The shift of focus in the struggle between social ideologies shows this clearly. Before World War II free enterprise and communism were generally measured throughout the world by their respective claims to have superior ability to create a free and just society. Since World War II the question has largely been: which system is better at speeding economic development to a modern technological civilization? India offers another illustration. Until his death in 1948, Mahatma Gandhi opposed industrialization and sought a return to a preindustrial technology, symbolized in the hand spinning wheel. His close comrade and disciple Jawaharlal Nehru (1889–1964) was forced, however, by public opinion to embrace “economic development,” that is, forced-draft industrialization emphasizing the most modern technology, as soon as he became the first prime minister of independent India in 1947.

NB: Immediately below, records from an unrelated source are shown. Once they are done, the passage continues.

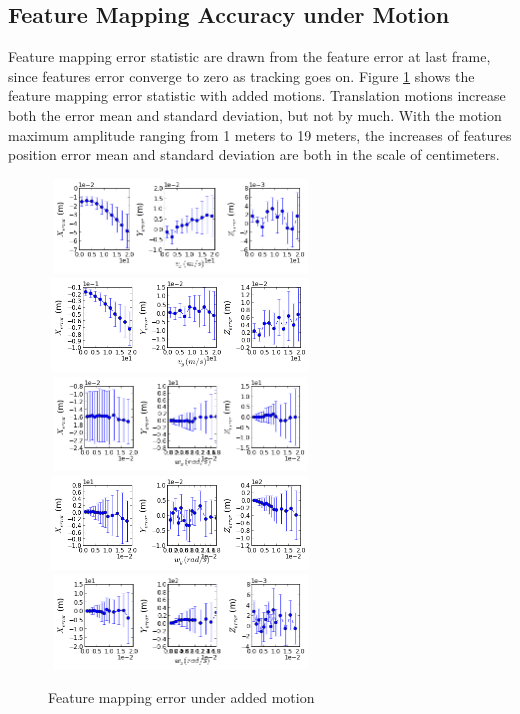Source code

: \subsection{Feature Mapping Accuracy under Motion}\label{sec:featureMotion}

Feature mapping error statistic are drawn from the feature error at
last frame, since features error converge to zero as tracking goes on.
Figure \ref{fig:simfig20-24} shows the feature mapping error statistic
with added motions. Translation motions increase both the error mean
and standard deviation, but not by much. With the motion maximum
amplitude ranging from 1 meters to 19 meters, the increases of
features position error mean and standard deviation are both in the
scale of centimeters.

\begin{figure}[h]
  \centering
  \includegraphics[width=7cm, height=2.5cm]{./Figures/SimulationFigures/Figure20.png}
  \includegraphics[width=7cm, height=2.5cm]{./Figures/SimulationFigures/Figure21.png}
  \includegraphics[width=7cm, height=2.5cm]{./Figures/SimulationFigures/Figure22.png}
  \includegraphics[width=7cm, height=2.5cm]{./Figures/SimulationFigures/Figure23.png}
  \includegraphics[width=7cm, height=2.5cm]{./Figures/SimulationFigures/Figure24.png}
  \caption{Feature mapping error under added motion}
  \label{fig:simfig20-24}
\end{figure}

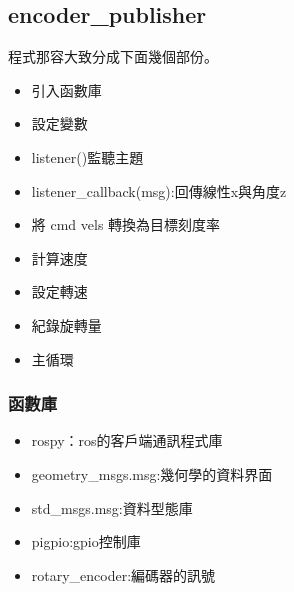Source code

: \subsection{encoder\_publisher}
程式那容大致分成下面幾個部份。
\begin{itemize}
    \item 引入函數庫
    \item 設定變數
    \item listener()監聽主題
    \item listener\_callback(msg):回傳線性x與角度z
    \item 將 cmd vels 轉換為目標刻度率
    \item 計算速度
    \item 設定轉速
    \item 紀錄旋轉量
    \item 主循環
\end{itemize}

\subsubsection{函數庫}

\begin{itemize}
    \item rospy：ros的客戶端通訊程式庫
    \item geometry\_msgs.msg:幾何學的資料界面
    \item std\_msgs.msg:資料型態庫
    \item pigpio:gpio控制庫
    \item rotary\_encoder:編碼器的訊號
\end{itemize}


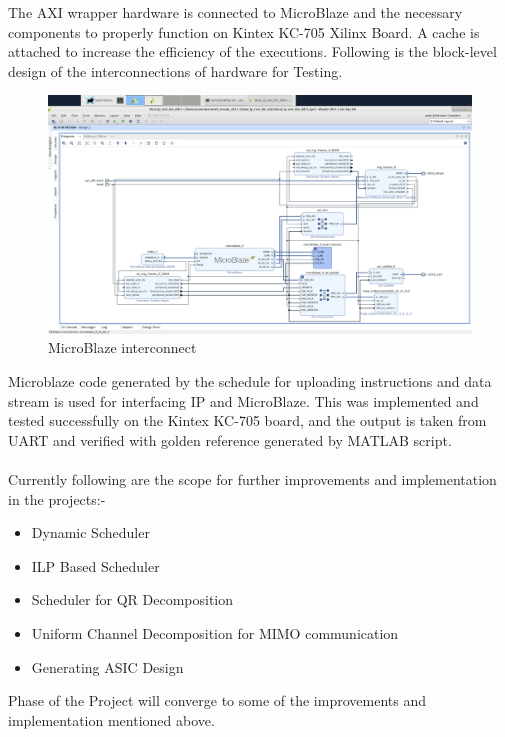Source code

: The AXI wrapper hardware is connected to MicroBlaze and the necessary components to properly function on Kintex KC-705 Xilinx Board. A cache is attached to increase the efficiency of the executions. Following is the block-level design of the interconnections of hardware for Testing.\\



\begin{figure}[H]
    \centering
    \includegraphics[width = \textwidth]{./Software/Schematic_.png}
    \caption{MicroBlaze interconnect}
\end{figure}

\pagebreak
Microblaze code generated by the schedule for uploading instructions and data stream is used for interfacing IP and MicroBlaze. This was implemented and tested successfully on the Kintex KC-705 board, and the output is taken from UART and verified with golden reference generated by MATLAB script.
\\
\\
Currently following are the scope for further improvements and implementation in the projects:-
\begin{itemize}
	\item Dynamic Scheduler
	\item ILP Based Scheduler 
	\item Scheduler for QR Decomposition
	\item Uniform Channel Decomposition for MIMO communication
	\item Generating ASIC Design 
\end{itemize}
Phase  of the Project will converge to some of the improvements and implementation mentioned above.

Even in the West, where it grew out of the indigenous culture, technology has in the twentieth century raised fundamental problems for society and has challenged—if not overthrown—deeply rooted social and political institutions. Wherever technology moves it has an impact on the position of women in society; on work and the worker; on education and social mobility; and on warfare. Since this is the case, in the non-Western societies modern technology demands a radical break with social and cultural tradition; and it produces a fundamental crisis in society. How the non-Western world will meet this crisis will, in large measure, determine what man’s history will be in the latter twentieth century—even, perhaps, whether there will be any more human history. But unless the outcome is the disappearance of man from this planet, our civilization will remain irrevocably a common technological civilization.

Man Moves into a Man-Made Environment

By 1965 the number living on the land and making their living off it had dwindled in the U.S. to one out of every twenty. Man had become a city-dweller. At the same time, man in the city increasingly works with his mind, removed from materials. Man in the twentieth century has thus moved from an environment that was essentially still nature to an environment, the large city and knowledge work, that is increasingly man-made. The agent of this change has, of course, been technology.

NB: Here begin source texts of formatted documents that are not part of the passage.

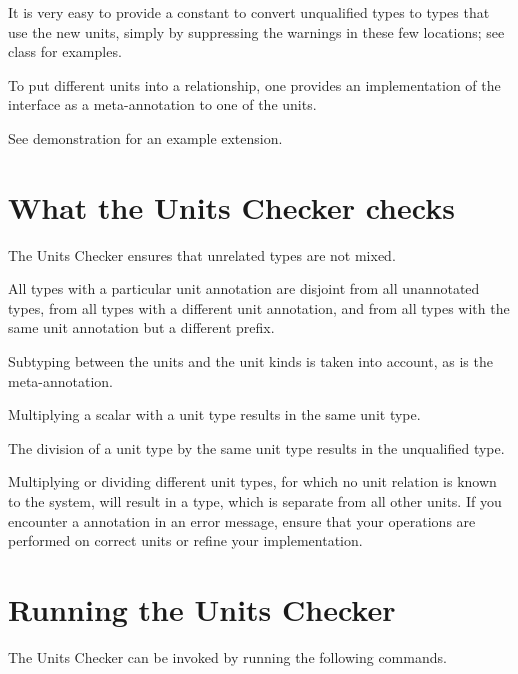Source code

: It is very easy to provide a constant to convert
unqualified types to types that use the new units,
simply by suppressing the warnings in these few locations;
see class  for examples.

To put different units into a relationship, one provides an
implementation of the  interface as a
meta-annotation to one of the units.

See demonstration  for an example
extension.



\section{What the Units Checker checks\label{units-checks}}

The Units Checker ensures that unrelated types are not mixed. 

All types with a particular unit annotation are
disjoint from all unannotated types, from all types with a different unit
annotation, and from all types with the same unit annotation but a
different prefix.

Subtyping between the units and the unit kinds is taken into account,
as is the  meta-annotation.

Multiplying a scalar with a unit type results in the same unit type.

The division of a unit type by the same unit type
results in the unqualified type.

Multiplying or dividing different unit types, for which no unit
relation is known to the system, will result in a 
type, which is separate from all other units.
If you encounter a  annotation in an error message,
ensure that your operations are performed on correct units or refine
your  implementation.



\section{Running the Units Checker\label{units-running}}

The Units Checker can be invoked by running the following commands.


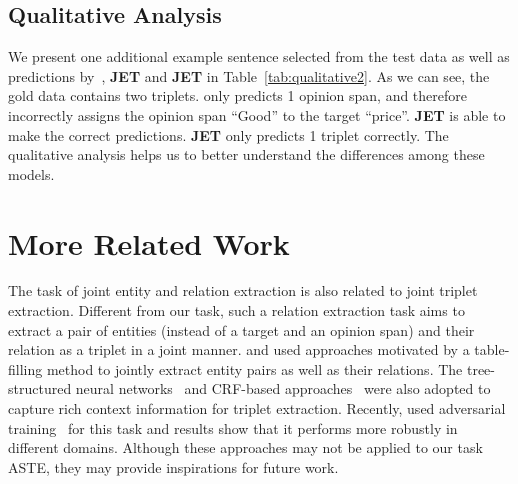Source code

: \documentclass[11pt,a4paper]{article}
\begin{document}
\subsection{Qualitative Analysis}

We present one additional example sentence selected from the test data as well as predictions by~\citet{peng2019knowing}, \textbf{JET} and \textbf{JET} in Table~\ref{tab:qualitative2}.
As we can see, the gold data contains two triplets.
\citet{peng2019knowing} only predicts 1 opinion span, and therefore incorrectly assigns the opinion span ``Good'' to the target ``price''.
\textbf{JET} is able to make the correct predictions.
\textbf{JET} only predicts 1 triplet correctly.
The qualitative analysis helps us to better understand the differences among these models.

\section{More Related Work}
The task of joint entity and relation extraction is also related to joint triplet extraction.
Different from our task, such a relation extraction task aims to extract a pair of entities (instead of a target and an opinion span) and their relation as a triplet in a joint manner.
\citet{miwa-sasaki-2014-modeling} and \citet{li-ji-2014-incremental} used approaches motivated by a table-filling method to jointly extract entity pairs as well as their relations.
The tree-structured neural networks~\cite{miwa-bansal-2016-end} and CRF-based approaches~\cite{adel-schutze-2017-global} were also adopted to capture rich context information for triplet extraction.
Recently, \citet{bekoulis-etal-2018-adversarial} used adversarial training~\cite{goodfellow15} for this task and results show that it performs more robustly in different domains.
Although these approaches may not be applied to our task ASTE, they may provide inspirations for future work. 
\end{document}
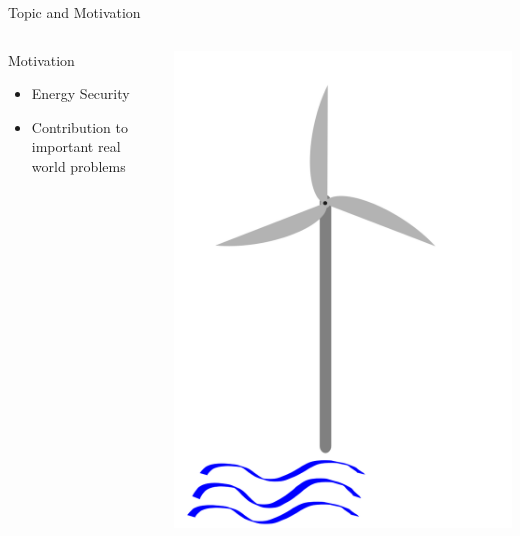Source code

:\documentclass[usenames,dvipsnames,aspectratio=169]{beamer}
\begin{document}
\begin{frame}{Topic and Motivation}
\begin{columns}[T]
\begin{column}{.68\textwidth}
\begin{itemize}
	\end{itemize}
	\vspace{0.5cm}
	Motivation
	\begin{itemize}
		\item Energy Security
		\item Contribution to important real world problems
	\end{itemize}
\end{column}%
\hfill
\begin{column}{.28\textwidth}
\includegraphics[scale=0.2]{images/icon_offshore_wind_turbine.png}
\end{column}%
\end{columns}
\end{frame}
\end{document}
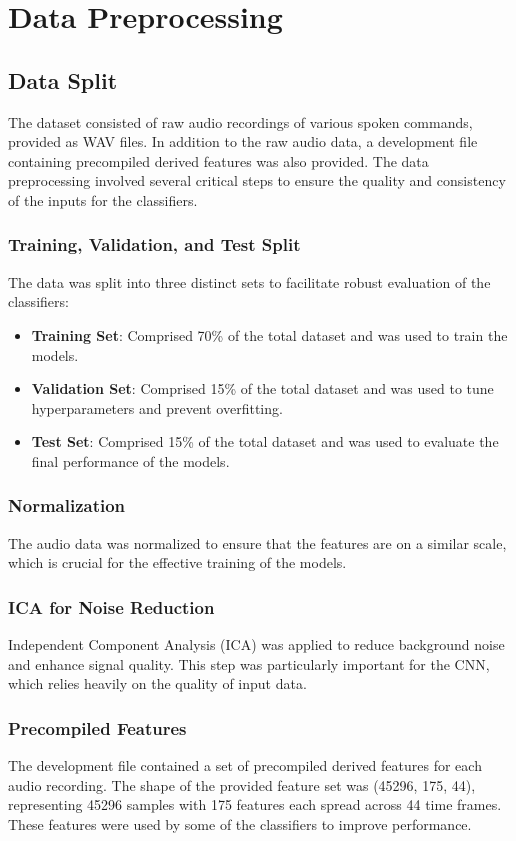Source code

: \section{Data Preprocessing}
    \subsection{Data Split}
        The dataset consisted of raw audio recordings of various spoken commands, provided as WAV files. In addition to the raw audio data, a development file containing precompiled derived features was also provided. The data preprocessing involved several critical steps to ensure the quality and consistency of the inputs for the classifiers.

        \subsubsection{Training, Validation, and Test Split}
            The data was split into three distinct sets to facilitate robust evaluation of the classifiers:
            \begin{itemize}
                \item \textbf{Training Set}: Comprised 70\% of the total dataset and was used to train the models.
                \item \textbf{Validation Set}: Comprised 15\% of the total dataset and was used to tune hyperparameters and prevent overfitting.
                \item \textbf{Test Set}: Comprised 15\% of the total dataset and was used to evaluate the final performance of the models.
            \end{itemize}

        \subsubsection{Normalization}
            The audio data was normalized to ensure that the features are on a similar scale, which is crucial for the effective training of the models.

        \subsubsection{ICA for Noise Reduction}
            Independent Component Analysis (ICA) was applied to reduce background noise and enhance signal quality. This step was particularly important for the CNN, which relies heavily on the quality of input data.

        \subsubsection{Precompiled Features}
            The development file contained a set of precompiled derived features for each audio recording. The shape of the provided feature set was (45296, 175, 44), representing 45296 samples with 175 features each spread across 44 time frames. These features were used by some of the classifiers to improve performance.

Technology, as has been said before, underlies the shift from manual to mental work. It underlies the tremendous increase in the productivity of agriculture which, in technologically developed countries like the United States or those of Western Europe, has made one farmer capable of producing, on less land, about fifteen times as much as his ancestor did in 1800 and almost ten times as much as his ancestors in 1900. It therefore enabled man to tear himself away from his roots in the land to become a city-dweller.

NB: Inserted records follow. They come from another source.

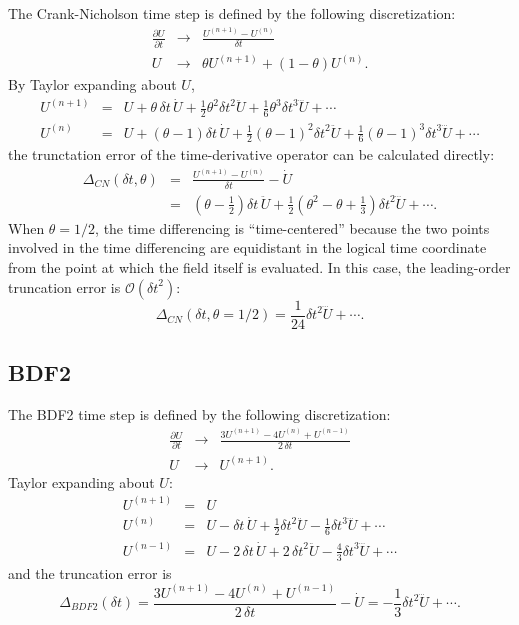 \documentclass[letterpaper]{book}
\newcommand{\dt}{\ensuremath{\delta t}}
\newcommand{\thimp}{\ensuremath{\theta}}
\newcommand{\order}[1]{\ensuremath{\mathcal{O}(#1)}}
\begin{document}
The Crank-Nicholson time step is defined by the following discretization:
\begin{eqnarray*}
  \frac{\partial U}{\partial t} & \to & 
  \frac{U^{(n+1)} - U^{(n)}}{\dt}\\
  U & \to & \thimp U^{(n+1)} + (1-\thimp) U^{(n)}.
\end{eqnarray*}
By Taylor expanding about $U$,
\begin{eqnarray*}
  U^{(n+1)} & = & U + \thimp\,\dt\,\dot{U} + \frac{1}{2} \thimp^2 \dt^2
  \ddot{U} + \frac{1}{6} \thimp^3 \dt^3 \dddot{U}+ \cdots
  \\
  U^{(n)} & = & U + (\thimp-1) \dt\, \dot{U} + \frac{1}{2} (\thimp-1)^2 \dt^2
  \ddot{U} + \frac{1}{6} (\thimp-1)^3 \dt^3 \dddot{U} + \cdots
\end{eqnarray*}
the trunctation error of the time-derivative operator can be
calculated directly:
\begin{eqnarray*}
  \Delta_{CN}(\dt, \thimp) & = & \frac{U^{(n+1)} - U^{(n)}}{\dt} -
 \dot{U}
 \\ 
 & = & 
  \left( \thimp-\frac{1}{2} \right) \dt\,\ddot{U}
  + \frac{1}{2} \left(\thimp^2 - \thimp + \frac{1}{3} \right) \dt^2 \dddot{U}
  + \cdots.
\end{eqnarray*}
When $\thimp=1/2$, the time differencing is ``time-centered'' because
the two points involved in the time differencing are equidistant in
the logical time coordinate from the point at which the field itself
is evaluated.  In this case, the leading-order truncation error is
$\order{\dt^2}$:
\begin{equation}
  \Delta_{CN}(\dt, \thimp=1/2) = \frac{1}{24} \dt^2 \dddot{U} + \cdots.
\end{equation}

\subsection{BDF2}

The BDF2 time step is defined by the following discretization:
\begin{eqnarray*}
  \frac{\partial U}{\partial t} & \to & 
  \frac{3 U^{(n+1)} - 4 U^{(n)} + U^{(n-1)}}{2\,\dt}\\
  U & \to & U^{(n+1)}.
\end{eqnarray*}
Taylor expanding about $U$:
\begin{eqnarray*}
  U^{(n+1)} & = & U
  \\
  U^{(n)} & = & U - \dt\, \dot{U} + \frac{1}{2} \dt^2 \ddot{U} 
  - \frac{1}{6} \dt^3 \dddot{U} + \cdots
  \\
  U^{(n-1)} & = & U - 2\,\dt\, \dot{U} + 2\,\dt^2 \ddot{U} 
  - \frac{4}{3} \dt^3 \dddot{U} + \cdots
\end{eqnarray*}
and the truncation error is
\begin{equation}
  \Delta_{BDF2}(\dt) = 
  \frac{3 U^{(n+1)} - 4 U^{(n)} + U^{(n-1)}}{2\,\dt} - \dot{U} = 
  - \frac{1}{3} \dt^2 \dddot{U}
  + \cdots.
\end{equation}
\end{document}
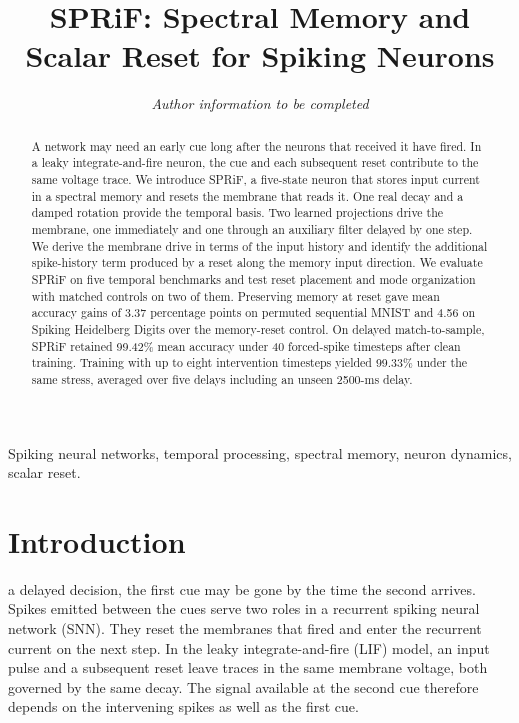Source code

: \documentclass[letterpaper,journal]{IEEEtran}
\begin{document}
\title{SPRiF: Spectral Memory and Scalar Reset for Spiking Neurons}
\author{\textit{Author information to be completed}}
\maketitle

\begin{abstract}
A network may need an early cue long after the neurons that received it have fired. In a leaky integrate-and-fire neuron, the cue and each subsequent reset contribute to the same voltage trace. We introduce SPRiF, a five-state neuron that stores input current in a spectral memory and resets the membrane that reads it. One real decay and a damped rotation provide the temporal basis. Two learned projections drive the membrane, one immediately and one through an auxiliary filter delayed by one step. We derive the membrane drive in terms of the input history and identify the additional spike-history term produced by a reset along the memory input direction. We evaluate SPRiF on five temporal benchmarks and test reset placement and mode organization with matched controls on two of them. Preserving memory at reset gave mean accuracy gains of 3.37 percentage points on permuted sequential MNIST and 4.56 on Spiking Heidelberg Digits over the memory-reset control. On delayed match-to-sample, SPRiF retained 99.42\% mean accuracy under 40 forced-spike timesteps after clean training. Training with up to eight intervention timesteps yielded 99.33\% under the same stress, averaged over five delays including an unseen 2500-ms delay.
\end{abstract}

\begin{IEEEkeywords}
Spiking neural networks, temporal processing, spectral memory, neuron dynamics, scalar reset.
\end{IEEEkeywords}

\section{Introduction}
\label{sec:introduction}

 a delayed decision, the first cue may be gone by the time the second arrives. Spikes emitted between the cues serve two roles in a recurrent spiking neural network (SNN). They reset the membranes that fired and enter the recurrent current on the next step. In the leaky integrate-and-fire (LIF) model, an input pulse and a subsequent reset leave traces in the same membrane voltage, both governed by the same decay. The signal available at the second cue therefore depends on the intervening spikes as well as the first cue.
\end{document}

Indeed, urbanization has come to be considered the index of economic and social development. In the United States and in the most highly industrialized countries of Western Europe up to three-quarters of the population now live in large cities and their suburbs. A country like the Soviet Union, that still requires half its people to work on the land to be adequately fed, is, no matter how well developed industrially, an “underdeveloped country.”

The big city is, however, not only the centre of modern technology; it is also one of its creations. The shift from animal to mechanical power, and especially to electrical energy (which needs no pasture lands), made possible the concentration of large productive facilities in one area. Modern materials and construction methods make it possible to house, move, and supply a large population in a small area. Perhaps the most important prerequisite of the large modern city, however, is modern communications, the nerve centre of the city and the major reason for its existence. The change in the type of work a technological society requires is another reason for the rapid growth of the giant metropolis. A modern society requires that an almost infinite number of specialists in diverse fields of knowledge be easy to find, easily accessible, and quickly and economically available for new and changing work. Businesses or government offices move to the city, where they can find the lawyers, accountants, advertising men, artists, engineers, doctors, scientists, and other trained personnel they need. Such knowledgeable people, in turn, move to the big city to have easy access to their potential employers and clients.

Only sixty years ago, men depended on nature and were primarily threatened by natural catastrophes, storms, floods, or earthquakes. Men today depend on technology, and our major threats are technological breakdowns. The largest cities in the world would become uninhabitable in forty-eight hours were the water supply or the sewage systems to give out. Men, now city-dwellers, have become increasingly dependent upon technology, and our habitat is no longer a natural ecology of wind and weather, soil and forest, but a man-made ecology. Nature is no longer an immediate experience; New York City children go to the Bronx Zoo to see a cow. And whereas sixty years ago a rare treat for most Americans was a trip to the nearest market town, today most people in the technologically advanced countries attempt to “get back to nature” for a vacation.

Modern Technology and the Human Horizon

Old wisdom—old long before the Greeks—held that a community was limited to the area through which news could easily travel from sunrise to sunset. This gave a “community” a diameter of some fifty miles or so. Though each empire—Persian, Roman, Chinese, and Inca—tried hard to extend this distance by building elaborate roads and organizing special speedy courier services, the limits on man’s horizon until the late nineteenth century remained unchanged and confined to how far one man could travel by foot or on horseback in one day.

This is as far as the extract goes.